Monday, October 03, 2022

Real estate feeding frenzy eases

Staff Writer | September 14, 2021 1:08 AM


Photo courtesy of Anne Anderson

Anne Anderson with Lakeshore Realty in Coeur d'Alene.


Photo courtesy of Marilee Wallace

Marilee Wallace with Tomlinson Sotheby's International Realty in Coeur d'Alene.

COEUR d’ALENE — The wild real estate market ride in Kootenai County might be calming down.

As of Sept. 9, there were over 1,200 local MLS listings.

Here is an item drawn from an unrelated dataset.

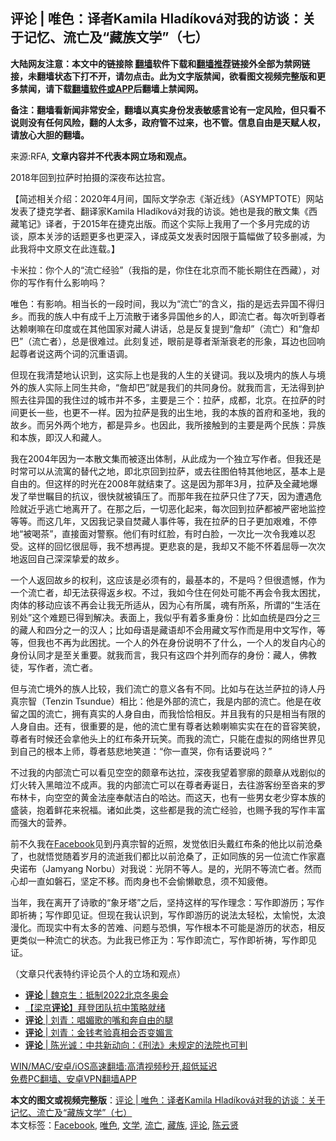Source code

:  <h2>评论 | 唯色：译者Kamila Hladíková对我的访谈：关于记忆、流亡及“藏族文学”（七）</h2> <p class="notice"><b>大陆网友注意：本文中的链接除 <a href="https://github.com/bannedbook/fanqiang" >翻墙</a>软件下载和<a href="https://github.com/killgcd/justmysocks/blob/master/README.md">翻墙推荐</a>链接外全部为禁网链接，未翻墙状态下打不开，请勿点击。此为文字版禁闻，欲看图文视频完整版和更多禁闻，请下载<a href="https://github.com/bannedbook/fanqiang">翻墙软件或APP</a>后翻墙上禁闻网。</p><p>备注：翻墙看新闻非常安全，翻墙以真实身份发表敏感言论有一定风险，但只看不说则没有任何风险，翻的人太多，政府管不过来，也不管。信息自由是天赋人权，请放心大胆的翻墙。</b></p>  <div class="entry"> <p>来源:RFA, <strong>文章内容并不代表本网立场和观点。</strong></p> <p>2018&#24180;&#22238;&#21040;&#25289;&#33832;&#26102;&#25293;&#25668;&#30340;&#28145;&#22812;&#24067;&#36798;&#25289;&#23467;&#12290;             </p> <p>&#12304;&#31616;&#36848;&#30456;&#20851;&#20171;&#32461;&#65306;2020&#24180;4&#26376;&#38388;&#65292;&#22269;&#38469;&#25991;&#23398;&#26434;&#24535;&#12298;&#28176;&#36817;&#32447;&#12299;&#65288;ASYMPTOTE&#65289;&#32593;&#31449;&#21457;&#34920;&#20102;&#25463;&#20811;&#23398;&#32773;&#12289;&#32763;&#35793;&#23478;Kamila Hlad&#237;kov&#225;&#23545;&#25105;&#30340;&#35775;&#35848;&#12290;&#22905;&#20063;&#26159;&#25105;&#30340;&#25955;&#25991;&#38598;&#12298;&#35199;&#34255;&#31508;&#35760;&#12299;&#35793;&#32773;&#65292;&#20110;2015&#24180;&#22312;&#25463;&#20811;&#20986;&#29256;&#12290;&#32780;&#36825;&#20010;&#23454;&#38469;&#19978;&#25105;&#29992;&#20102;&#19968;&#20010;&#22810;&#26376;&#23436;&#25104;&#30340;&#35775;&#35848;&#65292;&#21407;&#26412;&#20851;&#28041;&#30340;&#35805;&#39064;&#26356;&#22810;&#20063;&#26356;&#28145;&#20837;&#65292;&#35793;&#25104;&#33521;&#25991;&#21457;&#34920;&#26102;&#22240;&#38480;&#20110;&#31687;&#24133;&#20570;&#20102;&#36739;&#22810;&#21024;&#20943;&#65292;&#20026;&#27492;&#25105;&#23558;&#20013;&#25991;&#21407;&#25991;&#22312;&#27492;&#36830;&#36733;&#12290;&#12305;</p>  <p>&#21345;&#31859;&#25289;&#65306;&#20320;&#20010;&#20154;&#30340;&#8220;&#27969;&#20129;&#32463;&#39564;&#8221;&#65288;&#25105;&#25351;&#30340;&#26159;&#65292;&#20320;&#20303;&#22312;&#21271;&#20140;&#32780;&#19981;&#33021;&#38271;&#26399;&#20303;&#22312;&#35199;&#34255;&#65289;&#65292;&#23545;&#20320;&#30340;&#20889;&#20316;&#26377;&#20160;&#20040;&#24433;&#21709;&#21527;&#65311; </p> <p>&#21807;&#33394;&#65306;&#26377;&#24433;&#21709;&#12290;&#30456;&#24403;&#38271;&#30340;&#19968;&#27573;&#26102;&#38388;&#65292;&#25105;&#20197;&#20026;&#8220;&#27969;&#20129;&#8221;&#30340;&#21547;&#20041;&#65292;&#25351;&#30340;&#26159;&#36828;&#21435;&#24322;&#22269;&#19981;&#24471;&#24402;&#20065;&#12290;&#32780;&#25105;&#30340;&#26063;&#20154;&#20013;&#26377;&#25104;&#21315;&#19978;&#19975;&#27969;&#25955;&#20110;&#35832;&#22810;&#24322;&#22269;&#20182;&#20065;&#30340;&#20154;&#65292;&#21363;&#27969;&#20129;&#32773;&#12290;&#27599;&#27425;&#21548;&#21040;&#23562;&#32773;&#36798;&#36182;&#21895;&#22043;&#22312;&#21360;&#24230;&#25110;&#22312;&#20854;&#20182;&#22269;&#23478;&#23545;&#34255;&#20154;&#35762;&#35805;&#65292;&#24635;&#26159;&#21453;&#22797;&#25552;&#21040;&#8220;&#35449;&#21364;&#8221;&#65288;&#27969;&#20129;&#65289;&#21644;&#8220;&#35449;&#21364;&#24052;&#8221;&#65288;&#27969;&#20129;&#32773;&#65289;&#65292;&#24635;&#26159;&#24456;&#38590;&#36807;&#12290;&#27492;&#21051;&#22797;&#36848;&#65292;&#30524;&#21069;&#26159;&#23562;&#32773;&#28176;&#28176;&#34928;&#32769;&#30340;&#24418;&#35937;&#65292;&#32819;&#36793;&#20063;&#22238;&#21709;&#36215;&#23562;&#32773;&#35828;&#36825;&#20004;&#20010;&#35789;&#30340;&#27785;&#37325;&#35821;&#35843;&#12290;</p> <p>&#20294;&#29616;&#22312;&#25105;&#28165;&#26970;&#22320;&#35748;&#35782;&#21040;&#65292;&#36825;&#23454;&#38469;&#19978;&#20063;&#26159;&#25105;&#30340;&#20154;&#29983;&#30340;&#20851;&#38190;&#35789;&#12290;&#25105;&#20197;&#21450;&#22659;&#20869;&#30340;&#26063;&#20154;&#19982;&#22659;&#22806;&#30340;&#26063;&#20154;&#23454;&#38469;&#19978;&#21516;&#29983;&#20849;&#21629;&#65292;&#8220;&#35449;&#21364;&#24052;&#8221;&#23601;&#26159;&#25105;&#20204;&#30340;&#20849;&#21516;&#36523;&#20221;&#12290;&#23601;&#25105;&#32780;&#35328;&#65292;&#26080;&#27861;&#24471;&#21040;&#25252;&#29031;&#21435;&#24448;&#24322;&#22269;&#30340;&#25105;&#20303;&#36807;&#30340;&#22478;&#24066;&#24182;&#19981;&#22810;&#65292;&#20027;&#35201;&#26159;&#19977;&#20010;&#65306;&#25289;&#33832;&#65292;&#25104;&#37117;&#65292;&#21271;&#20140;&#12290;&#22312;&#25289;&#33832;&#30340;&#26102;&#38388;&#26356;&#38271;&#19968;&#20123;&#65292;&#20063;&#26356;&#19981;&#19968;&#26679;&#12290;&#22240;&#20026;&#25289;&#33832;&#26159;&#25105;&#30340;&#20986;&#29983;&#22320;&#65292;&#25105;&#30340;&#26412;&#26063;&#30340;&#39318;&#24220;&#21644;&#22307;&#22320;&#65292;&#25105;&#30340;&#25925;&#20065;&#12290;&#32780;&#21478;&#22806;&#20004;&#20010;&#22320;&#26041;&#65292;&#37117;&#26159;&#24322;&#20065;&#12290;&#20063;&#22240;&#27492;&#65292;&#25105;&#25152;&#25509;&#35302;&#21040;&#30340;&#20027;&#35201;&#26159;&#20004;&#20010;&#27665;&#26063;&#65306;&#24322;&#26063;&#21644;&#26412;&#26063;&#65292;&#21363;&#27721;&#20154;&#21644;&#34255;&#20154;&#12290; </p>  <p>&#25105;&#22312;2004&#24180;&#22240;&#20026;&#19968;&#26412;&#25955;&#25991;&#38598;&#32780;&#34987;&#36880;&#20986;&#20307;&#21046;&#65292;&#20174;&#27492;&#25104;&#20026;&#19968;&#20010;&#29420;&#31435;&#20889;&#20316;&#32773;&#12290;&#20294;&#25105;&#36824;&#26159;&#26102;&#24120;&#21487;&#20197;&#20174;&#27969;&#23507;&#30340;&#26367;&#20195;&#20043;&#22320;&#65292;&#21363;&#21271;&#20140;&#22238;&#21040;&#25289;&#33832;&#65292;&#25110;&#21435;&#24448;&#22270;&#20271;&#29305;&#20854;&#20182;&#22320;&#21306;&#65292;&#22522;&#26412;&#19978;&#26159;&#33258;&#30001;&#30340;&#12290;&#20294;&#36825;&#26679;&#30340;&#26102;&#20809;&#22312;2008&#24180;&#23601;&#32467;&#26463;&#20102;&#12290;&#36825;&#26159;&#22240;&#20026;&#37027;&#24180;3&#26376;&#65292;&#25289;&#33832;&#21450;&#20840;&#34255;&#22320;&#29190;&#21457;&#20102;&#20030;&#19990;&#30633;&#30446;&#30340;&#25239;&#35758;&#65292;&#24456;&#24555;&#23601;&#34987;&#38215;&#21387;&#20102;&#12290;&#32780;&#37027;&#24180;&#25105;&#22312;&#25289;&#33832;&#21482;&#20303;&#20102;7&#22825;&#65292;&#22240;&#20026;&#36973;&#36935;&#21361;&#38505;&#23601;&#36817;&#20046;&#36867;&#20129;&#22320;&#31163;&#24320;&#20102;&#12290;&#22312;&#37027;&#20043;&#21518;&#65292;&#19968;&#20999;&#24694;&#21270;&#36215;&#26469;&#65292;&#27599;&#27425;&#22238;&#21040;&#25289;&#33832;&#37117;&#34987;&#20005;&#23494;&#22320;&#30417;&#25511;&#31561;&#31561;&#12290;&#32780;&#36825;&#20960;&#24180;&#65292;&#21448;&#22240;&#25105;&#35760;&#24405;&#33258;&#28954;&#34255;&#20154;&#20107;&#20214;&#31561;&#65292;&#25105;&#22312;&#25289;&#33832;&#30340;&#26085;&#23376;&#26356;&#21152;&#33392;&#38590;&#65292;&#19981;&#20572;&#22320;&#8220;&#34987;&#21917;&#33590;&#8221;&#65292;&#30452;&#25509;&#38754;&#23545;&#35686;&#23519;&#12290;&#20182;&#20204;&#26377;&#26102;&#32418;&#33080;&#65292;&#26377;&#26102;&#30333;&#33080;&#65292;&#19968;&#27425;&#27604;&#19968;&#27425;&#20196;&#25105;&#38590;&#20197;&#24525;&#21463;&#12290;&#36825;&#26679;&#30340;&#22238;&#24518;&#24456;&#23624;&#36785;&#65292;&#25105;&#19981;&#24819;&#20877;&#25552;&#12290;&#26356;&#24754;&#21696;&#30340;&#26159;&#65292;&#25105;&#21364;&#21448;&#19981;&#33021;&#19981;&#24576;&#30528;&#23624;&#36785;&#19968;&#27425;&#27425;&#22320;&#36820;&#22238;&#33258;&#24049;&#28145;&#28145;&#25370;&#29233;&#30340;&#25925;&#20065;&#12290;</p> <p>&#19968;&#20010;&#20154;&#36820;&#22238;&#25925;&#20065;&#30340;&#26435;&#21033;&#65292;&#36825;&#24212;&#35813;&#26159;&#24517;&#39035;&#26377;&#30340;&#65292;&#26368;&#22522;&#26412;&#30340;&#65292;&#19981;&#26159;&#21527;&#65311;&#20294;&#24456;&#36951;&#25022;&#65292;&#20316;&#20026;&#19968;&#20010;&#27969;&#20129;&#32773;&#65292;&#21364;&#26080;&#27861;&#33719;&#24471;&#36820;&#20065;&#26435;&#12290;&#19981;&#36807;&#65292;&#25105;&#22914;&#20170;&#20303;&#22312;&#20309;&#22788;&#21487;&#33021;&#19981;&#20877;&#20250;&#20196;&#25105;&#22826;&#22256;&#25200;&#65292;&#32905;&#20307;&#30340;&#31227;&#21160;&#24212;&#35813;&#19981;&#20877;&#20250;&#35753;&#25105;&#26080;&#25152;&#36866;&#20174;&#65292;&#22240;&#20026;&#24515;&#26377;&#25152;&#23646;&#65292;&#39746;&#26377;&#25152;&#31995;&#65292;&#25152;&#35859;&#30340;&#8220;&#29983;&#27963;&#22312;&#21035;&#22788;&#8221;&#36825;&#20010;&#38590;&#39064;&#24050;&#24471;&#21040;&#35299;&#20915;&#12290;&#34920;&#38754;&#19978;&#65292;&#25105;&#20284;&#20046;&#26377;&#30528;&#22810;&#37325;&#36523;&#20221;&#65306;&#27604;&#22914;&#34880;&#32479;&#26159;&#22235;&#20998;&#20043;&#19977;&#30340;&#34255;&#20154;&#21644;&#22235;&#20998;&#20043;&#19968;&#30340;&#27721;&#20154;&#65307;&#27604;&#22914;&#27597;&#35821;&#26159;&#34255;&#35821;&#21364;&#19981;&#20250;&#29992;&#34255;&#25991;&#20889;&#20316;&#32780;&#26159;&#29992;&#20013;&#25991;&#20889;&#20316;&#65292;&#31561;&#31561;&#65292;&#20294;&#25105;&#20063;&#19981;&#20877;&#20026;&#27492;&#22256;&#25200;&#12290;&#19968;&#20010;&#20154;&#30340;&#22806;&#22312;&#36523;&#20221;&#35828;&#26126;&#19981;&#20102;&#20160;&#20040;&#65292;&#19968;&#20010;&#20154;&#30340;&#21457;&#33258;&#20869;&#24515;&#30340;&#36523;&#20221;&#35748;&#21516;&#25165;&#26159;&#33267;&#20851;&#37325;&#35201;&#12290;&#23601;&#25105;&#32780;&#35328;&#65292;&#25105;&#21482;&#26377;&#36825;&#22235;&#20010;&#24182;&#21015;&#32780;&#23384;&#30340;&#36523;&#20221;&#65306;&#34255;&#20154;&#65292;&#20315;&#25945;&#24466;&#65292;&#20889;&#20316;&#32773;&#65292;&#27969;&#20129;&#32773;&#12290;</p> <p>&#20294;&#19982;&#27969;&#20129;&#22659;&#22806;&#30340;&#26063;&#20154;&#27604;&#36739;&#65292;&#25105;&#20204;&#27969;&#20129;&#30340;&#24847;&#20041;&#21508;&#26377;&#19981;&#21516;&#12290;&#27604;&#22914;&#19982;&#22312;&#36798;&#20848;&#33832;&#25289;&#30340;&#35799;&#20154;&#20025;&#30495;&#23447;&#26234;&#65288;Tenzin Tsundue&#65289;&#30456;&#27604;&#65306;&#20182;&#26159;&#22806;&#37096;&#30340;&#27969;&#20129;&#65292;&#25105;&#26159;&#20869;&#37096;&#30340;&#27969;&#20129;&#12290;&#20182;&#26159;&#22312;&#25910;&#30041;&#20043;&#22269;&#30340;&#27969;&#20129;&#65292;&#25317;&#26377;&#30495;&#23454;&#30340;&#20154;&#36523;&#33258;&#30001;&#65292;&#32780;&#25105;&#24688;&#24688;&#30456;&#21453;&#12290;&#24182;&#19988;&#25105;&#26377;&#30340;&#21482;&#26159;&#30456;&#24403;&#26377;&#38480;&#30340;&#20154;&#36523;&#33258;&#30001;&#12290;&#36824;&#26377;&#65292;&#24456;&#37325;&#35201;&#30340;&#26159;&#65292;&#20182;&#30340;&#27969;&#20129;&#37324;&#26377;&#23562;&#32773;&#36798;&#36182;&#21895;&#22043;&#23454;&#23454;&#22312;&#22312;&#30340;&#38899;&#23481;&#31505;&#35980;&#65292;&#23562;&#32773;&#26377;&#26102;&#20505;&#36824;&#20250;&#25343;&#20182;&#22836;&#19978;&#30340;&#32418;&#24067;&#26465;&#24320;&#29609;&#31505;&#12290;&#32780;&#25105;&#30340;&#27969;&#20129;&#65292;&#21482;&#33021;&#22312;&#34394;&#25311;&#30340;&#32593;&#32476;&#19990;&#30028;&#35265;&#21040;&#33258;&#24049;&#30340;&#26681;&#26412;&#19978;&#24072;&#65292;&#23562;&#32773;&#24904;&#24754;&#22320;&#31505;&#36947;&#65306;&#8220;&#20320;&#19968;&#30452;&#21741;&#65292;&#20320;&#26377;&#35805;&#35201;&#35828;&#21527;&#65311;&#8221;</p>  <p>&#19981;&#36807;&#25105;&#30340;&#20869;&#37096;&#27969;&#20129;&#21487;&#20197;&#30475;&#35265;&#31354;&#31354;&#30340;&#39047;&#31456;&#24067;&#36798;&#25289;&#65292;&#28145;&#22812;&#25105;&#26395;&#30528;&#23525;&#24275;&#30340;&#39047;&#31456;&#20174;&#25103;&#21095;&#20284;&#30340;&#28783;&#28779;&#36716;&#20837;&#40657;&#26263;&#27875;&#19981;&#25104;&#22768;&#12290;&#25105;&#30340;&#20869;&#37096;&#27969;&#20129;&#21487;&#20197;&#22312;&#23562;&#32773;&#23551;&#35806;&#26085;&#65292;&#21435;&#24448;&#28216;&#23458;&#32439;&#33267;&#27795;&#26469;&#30340;&#32599;&#24067;&#26519;&#21345;&#65292;&#21521;&#31354;&#31354;&#30340;&#40644;&#37329;&#27861;&#24231;&#22857;&#29486;&#27905;&#30333;&#30340;&#21704;&#36798;&#12290;&#32780;&#36825;&#22825;&#65292;&#20063;&#26377;&#19968;&#20123;&#30007;&#22899;&#32769;&#23569;&#31359;&#26412;&#26063;&#30340;&#30427;&#35013;&#65292;&#25265;&#30528;&#40092;&#33457;&#26469;&#31069;&#31119;&#12290;&#35832;&#22914;&#27492;&#31867;&#65292;&#36825;&#20123;&#37117;&#26159;&#25105;&#30340;&#27969;&#20129;&#32463;&#39564;&#65292;&#20063;&#36176;&#20104;&#25105;&#30340;&#20889;&#20316;&#20016;&#23500;&#32780;&#24378;&#22823;&#30340;&#33829;&#20859;&#12290;</p> <p>&#21069;&#19981;&#20037;&#25105;&#22312;<a href="https://www.bannedbook.org/bnews/tag/facebook/" class="st_tag internal_tag" rel="tag" title="标签 Facebook 下的日志">Facebook</a>&#35265;&#21040;&#20025;&#30495;&#23447;&#26234;&#30340;&#36817;&#29031;&#65292;&#21457;&#35273;&#20381;&#26087;&#22836;&#25140;&#32418;&#24067;&#26465;&#30340;&#20182;&#27604;&#20197;&#21069;&#27815;&#26705;&#20102;&#65292;&#20063;&#23601;&#24735;&#35273;&#38543;&#30528;&#23681;&#26376;&#30340;&#27969;&#36893;&#25105;&#20204;&#37117;&#27604;&#20197;&#21069;&#27815;&#26705;&#20102;&#65292;&#27491;&#22914;&#21516;&#26063;&#30340;&#21478;&#19968;&#20301;&#27969;&#20129;&#20316;&#23478;&#22025;&#22830;&#35834;&#24067;&#65288;Jamyang Norbu&#65289;&#23545;&#25105;&#35828;&#65306;&#20809;&#38452;&#19981;&#31561;&#20154;&#12290;&#26159;&#30340;&#65292;&#20809;&#38452;&#19981;&#31561;&#27969;&#20129;&#32773;&#12290;&#28982;&#32780;&#24515;&#21364;&#19968;&#30452;&#22914;&#30928;&#30707;&#65292;&#22362;&#23450;&#19981;&#31227;&#12290;&#32780;&#32905;&#36523;&#20063;&#19981;&#20250;&#20599;&#25042;&#27463;&#24687;&#65292;&#39035;&#19981;&#30693;&#30130;&#20518;&#12290;</p> <p>&#24403;&#24180;&#65292;&#25105;&#22312;&#31163;&#24320;&#20102;&#35799;&#27468;&#30340;&#8220;&#35937;&#29273;&#22612;&#8221;&#20043;&#21518;&#65292;&#22362;&#25345;&#36825;&#26679;&#30340;&#20889;&#20316;&#29702;&#24565;&#65306;&#20889;&#20316;&#21363;&#28216;&#21382;&#65307;&#20889;&#20316;&#21363;&#31048;&#31095;&#65307;&#20889;&#20316;&#21363;&#35265;&#35777;&#12290;&#20294;&#29616;&#22312;&#25105;&#35748;&#35782;&#21040;&#65292;&#20889;&#20316;&#21363;&#28216;&#21382;&#30340;&#35828;&#27861;&#22826;&#36731;&#26494;&#65292;&#22826;&#24841;&#24742;&#65292;&#22826;&#28010;&#28459;&#21270;&#12290;&#32780;&#29616;&#23454;&#20013;&#26377;&#22826;&#22810;&#30340;&#33510;&#38590;&#12289;&#38382;&#39064;&#19982;&#24656;&#24807;&#65292;&#20889;&#20316;&#26681;&#26412;&#19981;&#21487;&#33021;&#26159;&#28216;&#21382;&#30340;&#29366;&#24577;&#65292;&#30456;&#21453;&#26356;&#31867;&#20284;&#19968;&#31181;&#27969;&#20129;&#30340;&#29366;&#24577;&#12290;&#20026;&#27492;&#25105;&#24050;&#20462;&#27491;&#20026;&#65306;&#20889;&#20316;&#21363;&#27969;&#20129;&#65292;&#20889;&#20316;&#21363;&#31048;&#31095;&#65292;&#20889;&#20316;&#21363;&#35265;&#35777;&#12290;</p>  <p>&#65288;&#25991;&#31456;&#21482;&#20195;&#34920;&#29305;&#32422;&#35780;&#35770;&#21592;&#20010;&#20154;&#30340;&#31435;&#22330;&#21644;&#35266;&#28857;&#65289;</p> <ul class='op-related-articles' title='相关阅读'> <li><a href='https://www.bannedbook.org/bnews/ssgc/20210318/1507041.html' target='_blank'><b>评论</b> | 魏京生：抵制2022北京冬奥会</a></li> <li><a href='https://www.bannedbook.org/bnews/comments/20210317/1506886.html' target='_blank'>【梁京<b>评论</b>】拜登团队抗中策略就绪</a></li> <li><a href='https://www.bannedbook.org/bnews/comments/20210316/1506304.html' target='_blank'><b>评论</b> | 刘青：唱媚歌的嘴和奔自由的腿</a></li> <li><a href='https://www.bannedbook.org/bnews/comments/20210316/1506303.html' target='_blank'><b>评论</b> | 刘青：金钱考验真相会否变媚言</a></li> <li><a href='https://www.bannedbook.org/bnews/comments/20210316/1506270.html' target='_blank'><b>评论</b> | 陈光诚：中共新动向：《刑法》未规定的法院也可判</a></li> </ul> <p class="texttj"> <a href="https://github.com/bannedbook/fanqiang/wiki/V2ray%E6%9C%BA%E5%9C%BA" target="_blank">WIN/MAC/安卓/iOS高速翻墙:高清视频秒开,超低延迟</a><br/> <a href="https://github.com/bannedbook/fanqiang/wiki/%E7%A6%81%E9%97%BB%E7%BD%91%E5%AE%89%E5%8D%93%E7%BF%BB%E5%A2%99%E6%96%B0%E9%97%BBAPP" target="_blank">免费PC翻墙、安卓VPN翻墙APP</a></p><p><audio></audio></p><a name='sharetosocial'></a>       <div><b>本文的图文或视频完整版</b>：<a href='https://www.bannedbook.org/bnews/comments/20210318/1507039.html'>评论 | 唯色：译者Kamila Hladíková对我的访谈：关于记忆、流亡及“藏族文学”（七）</a></div>  </div><!--END ENTRY--> <div class="postfooter"> <div>本文标签：<a href="https://www.bannedbook.org/bnews/tag/facebook/" rel="tag">Facebook</a>, <a href="https://www.bannedbook.org/bnews/tag/%E5%94%AF%E8%89%B2/" rel="tag">唯色</a>, <a href="https://www.bannedbook.org/bnews/tag/%E6%96%87%E5%AD%A6/" rel="tag">文学</a>, <a href="https://www.bannedbook.org/bnews/tag/%E6%B5%81%E4%BA%A1/" rel="tag">流亡</a>, <a href="https://www.bannedbook.org/bnews/tag/%e8%97%8f%e6%97%8f/" rel="tag">藏族</a>, <a href="https://www.bannedbook.org/bnews/tag/%E8%AF%84%E8%AE%BA/" rel="tag">评论</a>, <a href="https://www.bannedbook.org/bnews/tag/%e9%99%88%e4%ba%91%e8%b4%a4/" rel="tag">陈云贤</a></div>  </div><!--END POSTFOOTER-->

That's more than triple the number of listed homes in January.

Anne Anderson, a broker with Lakeshore Realty since 1987, said this run-up on real estate is “totally unlike anything we’ve ever seen.”

As a witness to the 2008 housing market crash, Anderson said in that case, the market increased then “quickly dropped off.” This time around, she believes the current market “is going to remain the status quo.”

As an agent with Professional Realty Services since 2017, and experience flipping real estate that dates back to 2005, Kevin Scherer also has witnessed the market’s ups and downs.

Scherer believes the market is finally on the verge of equilibrium.

“Buyers will start seeing that they have more choices,” he said. “The prices will begin to level out.”

The biggest factor driving up real estate prices was lack of availability, Scherer said.

“It will take new construction catching up and increasing inventory,” he said.

The new inventory will relax the used-inventory market by allowing locals wishing to upgrade, downsize or move to a different style of home or a new neighborhood to put their homes on the market.

“This will allow the market to return to a normal appreciation rate,” Scherer said.

He noted that more people are moving here from California than Idahoans are moving to other states.

“About 21,000 people moved to Idaho from California this year, while only about 5,000 Idahoans moved to California,” Scherer said. States like Washington, Oregon and Montana are seeing equal numbers coming and going.

Scherer doesn’t buy into the hype that Idaho will turn into another version of California.

“Everyone I’ve worked with in coming into Idaho has similar values to the other people living here,” he said. “People are migrating here because they are fed up with their state’s policies — that’s the biggest draw for North Idaho.”

Another less obvious aspect affecting the housing market is the “disproportionately high level of those 55 and up who are relocating here,” Scherer said. He said 80% of those coming to Kootenai County are 65 and older.

“They are looking for a specific floor plan — single-level, no stairs,” he said.

Anderson said preference isn't necessarily an “age thing,” as single-family homes with main-floor master suites are popular across the board.

Another trend Scherer has seen is extended family groups purchasing acreage that can be split up to create family compound of sorts.

“Out of 20 active clients, I have four or five that are doing this right now,” Scherer said.

Anderson attributes slightly lower home prices to the listings being poorly priced in the first place. People may hear that their neighbor’s home sold for a certain amount, then add $100,000 to the list price, she said. Inevitably, they must bring the price down to get the sale.

Marilee Wallace, a new real estate agent with Tomlinson Sotheby’s International Realty, has experienced this extraordinary market without the benefit of years of experience.

“I wasn’t expecting so many unusual situations,” Wallace said. “Even the 20-, 30-year seasoned pros in the industry haven’t seen so many challenging negotiations as these past 12 months have unfolded.”

Similar to other real estate professionals, Wallace is seeing prices go down some, and availability increasing following this summer’s “frenzy of buying.”

Without a doubt, the market is still hot for sellers. Anderson recently listed a new-construction home by Architerra Construction with 1,857 square feet, three bedrooms and two bathrooms. Listed on Aug. 13, Anderson had buyers under contract Aug. 25. The home’s list price was $577,000.

Realtors across Kootenai County seem prepared to handle whatever the local market manifests.

“Bring it on,” Wallace said. “I can use this crazy market experience to hone my skills.”